The parents that Billy ends up with, Marta Milans as Rosa Vasquez and Cooper Vasquez as Victor Vasquez, are ultimately a loving couple with believable romance, but I feel they may have idolized them a bit too much. Granted I understand the reasoning for this to show Billy another positive alternative than returning to his mother, but the story does suffered in another way with all the children they have.
It’s great to have diversity, but the problem is that when you have five other characters alongside the main character, a struggle for developing any real character traits will form. Sadly, the other kids rarely develop as the story progressed, stepping on each other’s toes for some form of growth or character development.
They are just stereotypes; the gamer who has his head down on his phone or glued to the TV called Ian, the shy kid who I honestly can’t recall saying a single sentence called Jovan, the energetic happy go lucky sister called Darla, are the only two who have any kind of resemblance of a character arc, the college bound Mary with her arc getting aborted midway, and Billy’s crippled best friend who helps him adapt to his superhero life, Freddy.
That said, Jack Dylan Grazer, the actor who plays Freddy, can sometimes go a bit too far with his speaking his lines and come off as a bit annoying, most prevalent during his introduction. I kept thinking to myself that he should really just take a breath and let us breathe with how fast he speaks.

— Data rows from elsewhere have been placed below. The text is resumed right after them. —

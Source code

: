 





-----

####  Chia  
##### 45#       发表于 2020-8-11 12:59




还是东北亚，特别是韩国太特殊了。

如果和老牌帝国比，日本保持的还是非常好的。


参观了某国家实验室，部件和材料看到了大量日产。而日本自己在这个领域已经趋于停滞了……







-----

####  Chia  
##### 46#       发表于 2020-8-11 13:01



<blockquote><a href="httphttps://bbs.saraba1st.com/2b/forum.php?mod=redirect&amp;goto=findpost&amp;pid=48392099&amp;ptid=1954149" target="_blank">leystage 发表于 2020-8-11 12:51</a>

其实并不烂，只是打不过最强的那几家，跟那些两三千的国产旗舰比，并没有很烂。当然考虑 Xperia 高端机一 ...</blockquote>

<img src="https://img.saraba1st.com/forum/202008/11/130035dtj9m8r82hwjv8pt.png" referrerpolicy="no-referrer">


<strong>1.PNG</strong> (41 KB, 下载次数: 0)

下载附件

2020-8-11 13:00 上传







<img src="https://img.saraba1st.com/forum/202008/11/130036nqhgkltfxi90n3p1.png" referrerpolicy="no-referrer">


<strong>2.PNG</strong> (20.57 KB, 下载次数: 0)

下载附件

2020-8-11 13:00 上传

Thankfully, he does slow down when it is time to be emotional, even if I don’t think he honestly deserved it, with him boasting that he knows Shazam after making him a viral sensation by testing out his powers, even saying he is braver than him for filming the stunts than the stuntman himself, and saying he’ll bring him to lunch at school to boost his social status with his peers. However, this does lead to an amazing gag right before the credits I don’t wish to spoil, so it did serve some purpose, alongside being the catalyst into Billy realizing he needs to start treating his superhero role seriously.
Despite those negatives, when the action shows, it really does. With Shazam being a hodgepodge of different superpowers, seeing them all play out as he discovers them one by one and how Levi brings out the childlike energy is amazing to watch unfold.
The humor is also pretty strong, with special mention during when Billy brings out Shazam to take Freddy out of school to goof off and try to figure out how many super powers Shazam has, with special mention to how he finds out he’s fireproof.
That’s what the movie’s major strength is in the end; wish fulfillment, and the innocent joy of being that superhero you always wanted to be growing up. We get to see how the gleeful yet childish Billy turns into being a true superhero with morals, yet also still have his own sense of identity and energy. Sure, there are still moments meant to tug at your heartstrings or even scare you, (that boardroom meeting was downright chilling) yet the fantasy of becoming a superhero is still where this film’s strong suit truly lies.
While I didn’t get my wish for developed side characters, I did end up getting my wish for a great main character, energetic fights with great visuals, and humor, and that is more than enough for me.